You can read it here. This is how the essay begins:
February 28, 2015. Chicago, U.S.A.
For months the park below my apartment was a white sheet, the trees pencil drawings on a blank canvas. Winter coats Chicago, and the cold contours everything. Whatever may separate me from the millions who live here, for the long months of winter, we are together, struggling against a wind that makes me feel like I am wading through water. Now though, the snow is beginning to melt, awaking angry patches of red earth. Spring has arrived, and no one is helping anyone else get a car out of the snow. Life is no longer a question of how to bear conditions beyond our control. People’s postures have changed. They walk upright; they can plan again. The city opens up, and with it comes the promise that we can move in space and not simply sit at home, stuck in time.

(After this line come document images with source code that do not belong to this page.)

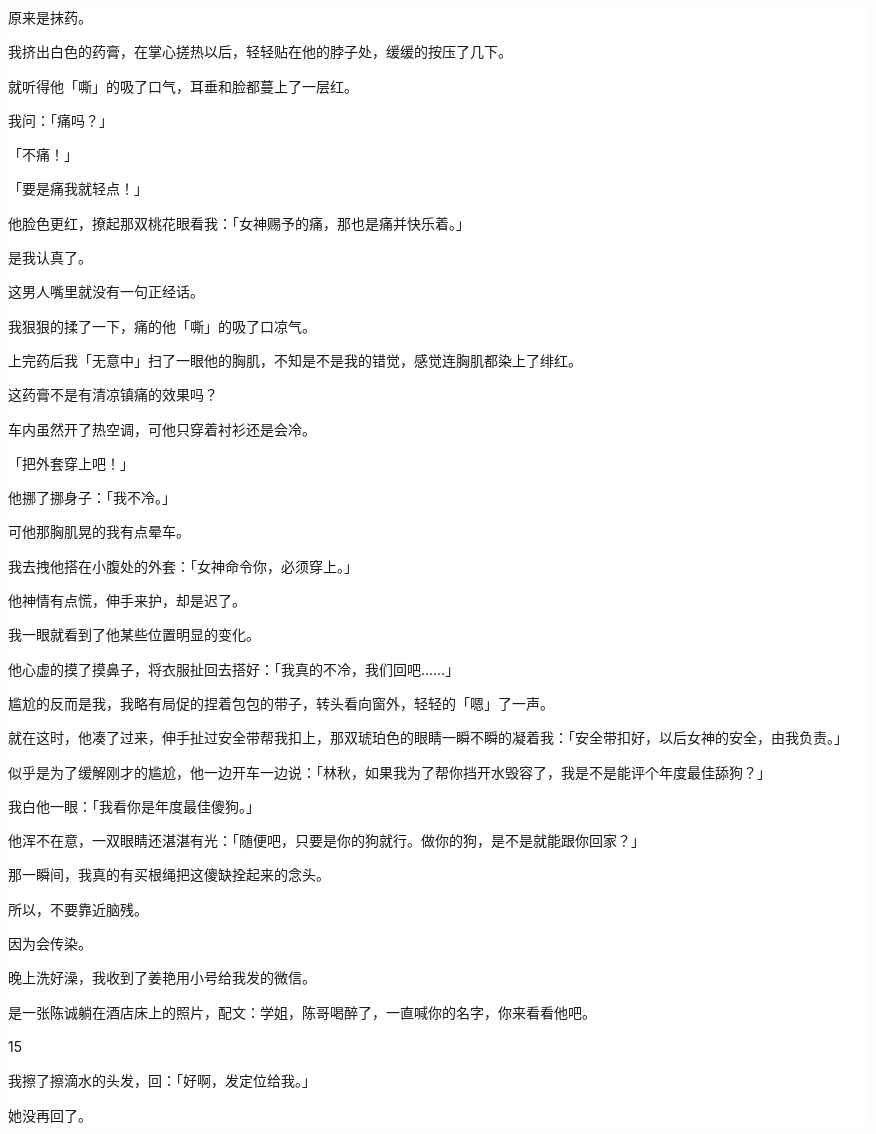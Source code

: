 原来是抹药。

我挤出白色的药膏，在掌心搓热以后，轻轻贴在他的脖子处，缓缓的按压了几下。

就听得他「嘶」的吸了口气，耳垂和脸都蔓上了一层红。

我问：「痛吗？」

「不痛！」

「要是痛我就轻点！」

他脸色更红，撩起那双桃花眼看我：「女神赐予的痛，那也是痛并快乐着。」

是我认真了。

这男人嘴里就没有一句正经话。

我狠狠的揉了一下，痛的他「嘶」的吸了口凉气。

上完药后我「无意中」扫了一眼他的胸肌，不知是不是我的错觉，感觉连胸肌都染上了绯红。

这药膏不是有清凉镇痛的效果吗？

车内虽然开了热空调，可他只穿着衬衫还是会冷。

「把外套穿上吧！」

他挪了挪身子：「我不冷。」

可他那胸肌晃的我有点晕车。

我去拽他搭在小腹处的外套：「女神命令你，必须穿上。」

他神情有点慌，伸手来护，却是迟了。

我一眼就看到了他某些位置明显的变化。

他心虚的摸了摸鼻子，将衣服扯回去搭好：「我真的不冷，我们回吧……」

尴尬的反而是我，我略有局促的捏着包包的带子，转头看向窗外，轻轻的「嗯」了一声。

就在这时，他凑了过来，伸手扯过安全带帮我扣上，那双琥珀色的眼睛一瞬不瞬的凝着我：「安全带扣好，以后女神的安全，由我负责。」

似乎是为了缓解刚才的尴尬，他一边开车一边说：「林秋，如果我为了帮你挡开水毁容了，我是不是能评个年度最佳舔狗？」

我白他一眼：「我看你是年度最佳傻狗。」

他浑不在意，一双眼睛还湛湛有光：「随便吧，只要是你的狗就行。做你的狗，是不是就能跟你回家？」

那一瞬间，我真的有买根绳把这傻缺拴起来的念头。

所以，不要靠近脑残。

因为会传染。

晚上洗好澡，我收到了姜艳用小号给我发的微信。

是一张陈诚躺在酒店床上的照片，配文：学姐，陈哥喝醉了，一直喊你的名字，你来看看他吧。

15

我擦了擦滴水的头发，回：「好啊，发定位给我。」

她没再回了。
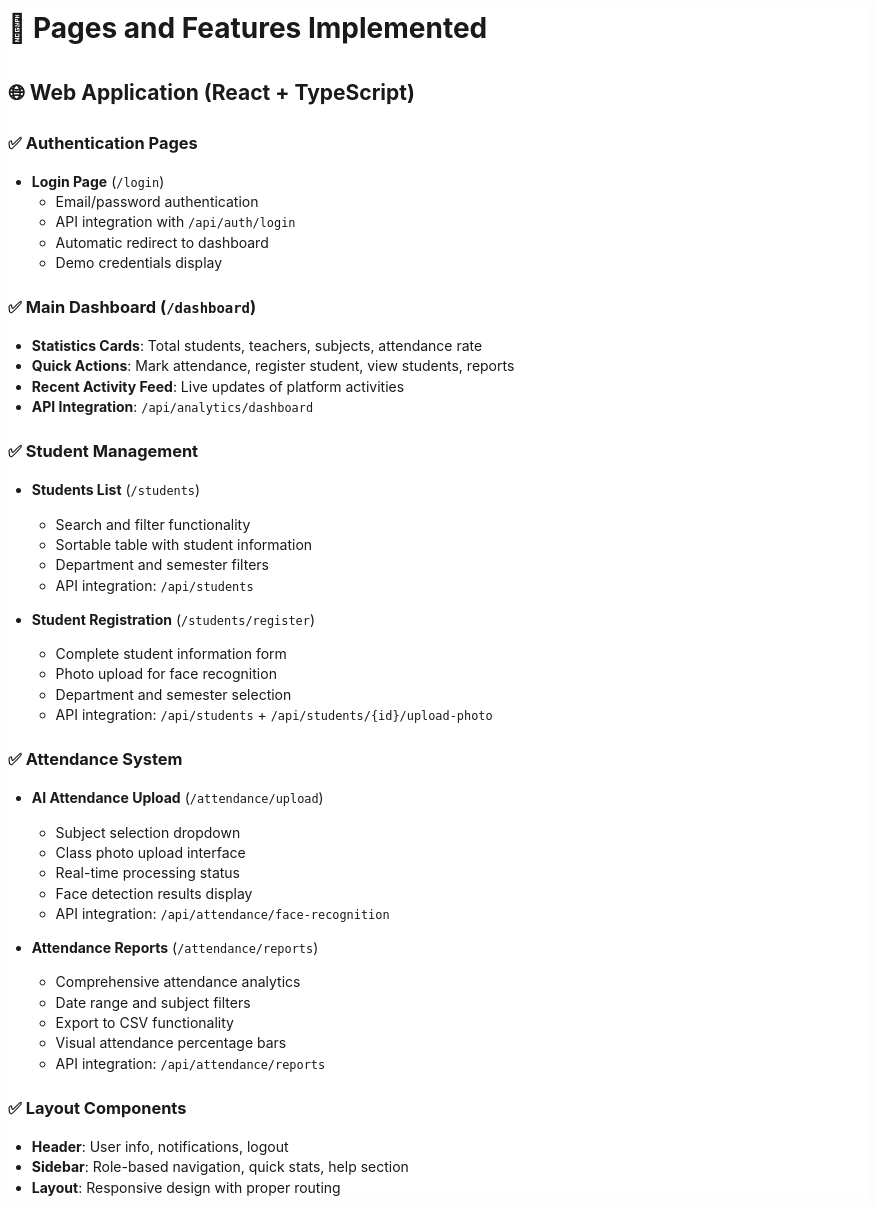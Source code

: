 # 📄 Pages and Features Implemented

## 🌐 Web Application (React + TypeScript)

### ✅ **Authentication Pages**
- **Login Page** (`/login`)
  - Email/password authentication
  - API integration with `/api/auth/login`
  - Automatic redirect to dashboard
  - Demo credentials display

### ✅ **Main Dashboard** (`/dashboard`)
- **Statistics Cards**: Total students, teachers, subjects, attendance rate
- **Quick Actions**: Mark attendance, register student, view students, reports
- **Recent Activity Feed**: Live updates of platform activities
- **API Integration**: `/api/analytics/dashboard`

### ✅ **Student Management**
- **Students List** (`/students`)
  - Search and filter functionality
  - Sortable table with student information
  - Department and semester filters
  - API integration: `/api/students`

- **Student Registration** (`/students/register`)
  - Complete student information form
  - Photo upload for face recognition
  - Department and semester selection
  - API integration: `/api/students` + `/api/students/{id}/upload-photo`

### ✅ **Attendance System**
- **AI Attendance Upload** (`/attendance/upload`)
  - Subject selection dropdown
  - Class photo upload interface
  - Real-time processing status
  - Face detection results display
  - API integration: `/api/attendance/face-recognition`

- **Attendance Reports** (`/attendance/reports`)
  - Comprehensive attendance analytics
  - Date range and subject filters
  - Export to CSV functionality
  - Visual attendance percentage bars
  - API integration: `/api/attendance/reports`

### ✅ **Layout Components**
- **Header**: User info, notifications, logout
- **Sidebar**: Role-based navigation, quick stats, help section
- **Layout**: Responsive design with proper routing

Sitting in front of this prelude to spring, my morning takes me to South Sudan, where I spend much of my life. The Sudan Tribune is running a story on the United Nations (UN), which is setting up a sanctions program to target the leaders of the groups involved in the civil war. The conflict, which began in December 2013, sets the government of Salva Kiir, the sitting president, against his former vice president, Riek Machar, and his rebel force. A leaked report on the conflict—of dubious authenticity—recommends excluding both men from a future transitional government, which the report proposes should be overseen by the AU and UN. Only four years after the international community congratulated itself on South Sudan’s secession from Sudan, it is having second thoughts. My inbox contains a litany of NGO reports demanding transitional courts and accountability for war crimes. Historians may no longer agree with Thomas Carlyle that “the history of the world is but the biography of great men,” but they certainly didn’t tell the journalists and politicians. Reading the news from afar, one would be forgiven for thinking that the fate of South Sudan depended on the actions of just a few men—21st-century Napoleons—and that life was simply a matter of their intentions, unconstrained by the world around them.
Skype sounds. It is a friend in Juba, South Sudan’s capital, saying hello. I have only one question: How is the weather?